▶ ASSIGNMENT
Return every line in the entries below where the word "then" shows up.

Collected data:
______________________________

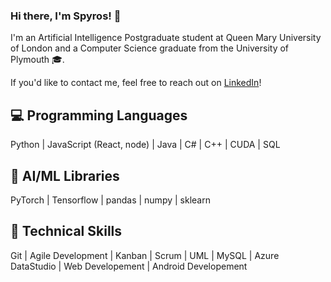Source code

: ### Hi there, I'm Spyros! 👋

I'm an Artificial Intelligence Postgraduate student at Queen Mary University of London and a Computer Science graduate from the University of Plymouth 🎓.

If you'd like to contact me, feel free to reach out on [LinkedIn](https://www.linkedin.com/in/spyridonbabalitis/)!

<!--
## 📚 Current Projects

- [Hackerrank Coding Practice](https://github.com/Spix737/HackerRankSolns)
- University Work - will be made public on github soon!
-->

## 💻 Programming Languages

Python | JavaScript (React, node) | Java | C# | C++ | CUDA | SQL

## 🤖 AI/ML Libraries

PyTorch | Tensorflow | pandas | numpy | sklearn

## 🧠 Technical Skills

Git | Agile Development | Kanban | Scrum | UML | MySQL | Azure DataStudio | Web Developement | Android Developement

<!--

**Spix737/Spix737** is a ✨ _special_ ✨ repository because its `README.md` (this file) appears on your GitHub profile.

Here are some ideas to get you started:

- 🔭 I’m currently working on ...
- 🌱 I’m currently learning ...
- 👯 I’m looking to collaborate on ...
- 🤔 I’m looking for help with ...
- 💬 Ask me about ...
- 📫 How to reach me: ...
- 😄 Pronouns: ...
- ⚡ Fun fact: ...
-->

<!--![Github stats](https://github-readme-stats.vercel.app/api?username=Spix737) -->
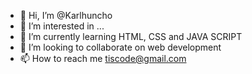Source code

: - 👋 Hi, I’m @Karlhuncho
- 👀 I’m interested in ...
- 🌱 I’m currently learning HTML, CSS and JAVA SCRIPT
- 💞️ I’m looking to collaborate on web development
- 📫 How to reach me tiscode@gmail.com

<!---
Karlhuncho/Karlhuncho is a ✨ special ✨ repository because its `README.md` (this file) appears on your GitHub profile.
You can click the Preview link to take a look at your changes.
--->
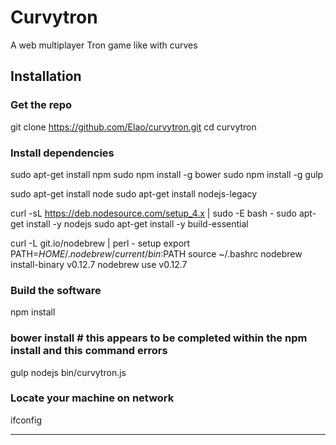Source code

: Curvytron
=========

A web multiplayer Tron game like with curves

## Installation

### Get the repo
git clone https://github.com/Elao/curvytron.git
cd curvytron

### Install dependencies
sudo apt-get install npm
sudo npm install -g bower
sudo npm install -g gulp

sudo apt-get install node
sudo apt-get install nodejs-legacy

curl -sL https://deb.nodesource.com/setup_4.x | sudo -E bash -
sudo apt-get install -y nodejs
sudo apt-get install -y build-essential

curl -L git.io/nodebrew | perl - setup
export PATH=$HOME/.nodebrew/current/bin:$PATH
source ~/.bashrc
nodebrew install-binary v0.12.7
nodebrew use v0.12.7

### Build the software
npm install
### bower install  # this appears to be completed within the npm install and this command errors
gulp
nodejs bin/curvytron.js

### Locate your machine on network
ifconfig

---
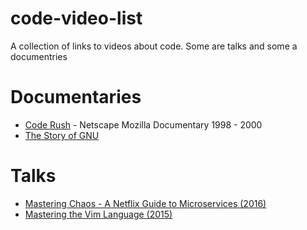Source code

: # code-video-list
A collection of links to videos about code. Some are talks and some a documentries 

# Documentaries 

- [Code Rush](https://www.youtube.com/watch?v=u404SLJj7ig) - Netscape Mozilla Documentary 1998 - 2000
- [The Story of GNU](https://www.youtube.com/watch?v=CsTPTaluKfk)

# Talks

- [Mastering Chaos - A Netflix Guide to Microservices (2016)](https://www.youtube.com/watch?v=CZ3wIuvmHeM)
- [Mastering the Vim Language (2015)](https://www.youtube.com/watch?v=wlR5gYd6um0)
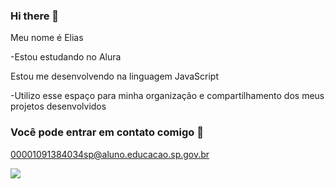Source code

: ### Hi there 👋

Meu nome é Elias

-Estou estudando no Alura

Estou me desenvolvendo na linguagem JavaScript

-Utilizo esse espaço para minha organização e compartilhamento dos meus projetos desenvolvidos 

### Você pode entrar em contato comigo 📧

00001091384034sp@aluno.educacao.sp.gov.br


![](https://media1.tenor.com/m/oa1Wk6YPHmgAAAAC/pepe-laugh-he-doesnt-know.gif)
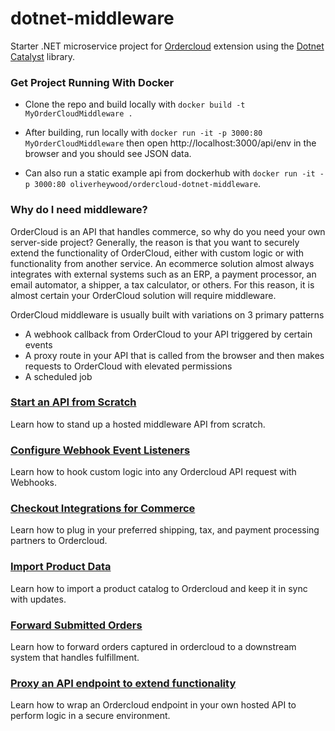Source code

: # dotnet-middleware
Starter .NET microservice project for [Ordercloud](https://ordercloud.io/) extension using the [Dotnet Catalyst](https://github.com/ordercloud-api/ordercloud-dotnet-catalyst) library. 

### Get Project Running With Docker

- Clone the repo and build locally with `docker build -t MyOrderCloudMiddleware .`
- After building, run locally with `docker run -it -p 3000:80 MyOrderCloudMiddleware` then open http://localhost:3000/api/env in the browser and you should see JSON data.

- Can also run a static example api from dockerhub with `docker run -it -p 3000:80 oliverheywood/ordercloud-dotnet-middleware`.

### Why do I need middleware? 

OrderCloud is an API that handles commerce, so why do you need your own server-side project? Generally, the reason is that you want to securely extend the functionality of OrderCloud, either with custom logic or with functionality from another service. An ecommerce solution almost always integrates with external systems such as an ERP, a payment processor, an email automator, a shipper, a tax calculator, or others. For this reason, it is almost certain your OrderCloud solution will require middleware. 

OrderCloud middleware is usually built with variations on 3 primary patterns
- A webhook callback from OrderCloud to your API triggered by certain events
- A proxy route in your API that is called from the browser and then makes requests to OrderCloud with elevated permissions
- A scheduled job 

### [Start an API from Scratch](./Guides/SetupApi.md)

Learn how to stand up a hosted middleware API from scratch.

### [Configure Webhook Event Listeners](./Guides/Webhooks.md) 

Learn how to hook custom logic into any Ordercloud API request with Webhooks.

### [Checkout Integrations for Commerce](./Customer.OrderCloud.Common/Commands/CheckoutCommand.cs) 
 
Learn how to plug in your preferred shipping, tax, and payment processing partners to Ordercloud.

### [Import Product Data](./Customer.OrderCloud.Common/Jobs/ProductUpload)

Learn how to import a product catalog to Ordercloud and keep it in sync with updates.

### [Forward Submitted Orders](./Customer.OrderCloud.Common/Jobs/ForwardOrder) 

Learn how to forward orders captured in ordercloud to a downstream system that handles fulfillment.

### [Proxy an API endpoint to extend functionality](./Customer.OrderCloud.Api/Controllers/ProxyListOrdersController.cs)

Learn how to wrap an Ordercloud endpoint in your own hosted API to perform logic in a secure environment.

______________________________

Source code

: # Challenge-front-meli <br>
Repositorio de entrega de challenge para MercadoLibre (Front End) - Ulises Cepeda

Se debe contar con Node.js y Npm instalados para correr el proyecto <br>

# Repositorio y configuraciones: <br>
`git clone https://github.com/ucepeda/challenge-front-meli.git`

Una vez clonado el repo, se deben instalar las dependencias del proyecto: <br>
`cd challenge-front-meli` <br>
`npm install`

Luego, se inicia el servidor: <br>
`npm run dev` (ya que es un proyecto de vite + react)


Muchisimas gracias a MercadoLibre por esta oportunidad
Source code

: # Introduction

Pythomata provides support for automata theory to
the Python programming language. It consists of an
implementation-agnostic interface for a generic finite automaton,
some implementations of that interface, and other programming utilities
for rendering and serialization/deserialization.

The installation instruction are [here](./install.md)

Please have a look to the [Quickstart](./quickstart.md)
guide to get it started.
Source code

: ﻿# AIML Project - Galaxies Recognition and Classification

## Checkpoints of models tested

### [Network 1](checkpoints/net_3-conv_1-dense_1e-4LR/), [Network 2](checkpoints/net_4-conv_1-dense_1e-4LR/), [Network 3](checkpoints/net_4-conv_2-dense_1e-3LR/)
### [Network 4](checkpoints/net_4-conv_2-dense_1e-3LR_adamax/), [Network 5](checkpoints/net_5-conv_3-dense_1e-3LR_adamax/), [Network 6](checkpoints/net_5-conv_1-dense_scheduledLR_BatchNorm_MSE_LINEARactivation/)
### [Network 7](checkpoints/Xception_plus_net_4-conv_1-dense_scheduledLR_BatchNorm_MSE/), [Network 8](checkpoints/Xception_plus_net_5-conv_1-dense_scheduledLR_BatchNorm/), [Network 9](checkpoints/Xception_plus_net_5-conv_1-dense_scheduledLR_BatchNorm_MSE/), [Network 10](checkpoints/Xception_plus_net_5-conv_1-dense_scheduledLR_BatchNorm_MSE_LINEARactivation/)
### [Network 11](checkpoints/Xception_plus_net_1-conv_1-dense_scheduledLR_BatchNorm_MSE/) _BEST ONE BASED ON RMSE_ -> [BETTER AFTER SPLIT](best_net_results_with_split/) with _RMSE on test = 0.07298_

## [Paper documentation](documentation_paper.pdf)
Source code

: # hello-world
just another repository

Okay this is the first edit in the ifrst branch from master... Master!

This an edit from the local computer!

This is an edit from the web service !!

______________________________

▶ SOLUTION
- After building, run locally with `docker run -it -p 3000:80 MyOrderCloudMiddleware` then open http://localhost:3000/api/env in the browser and you should see JSON data.
- A proxy route in your API that is called from the browser and then makes requests to OrderCloud with elevated permissions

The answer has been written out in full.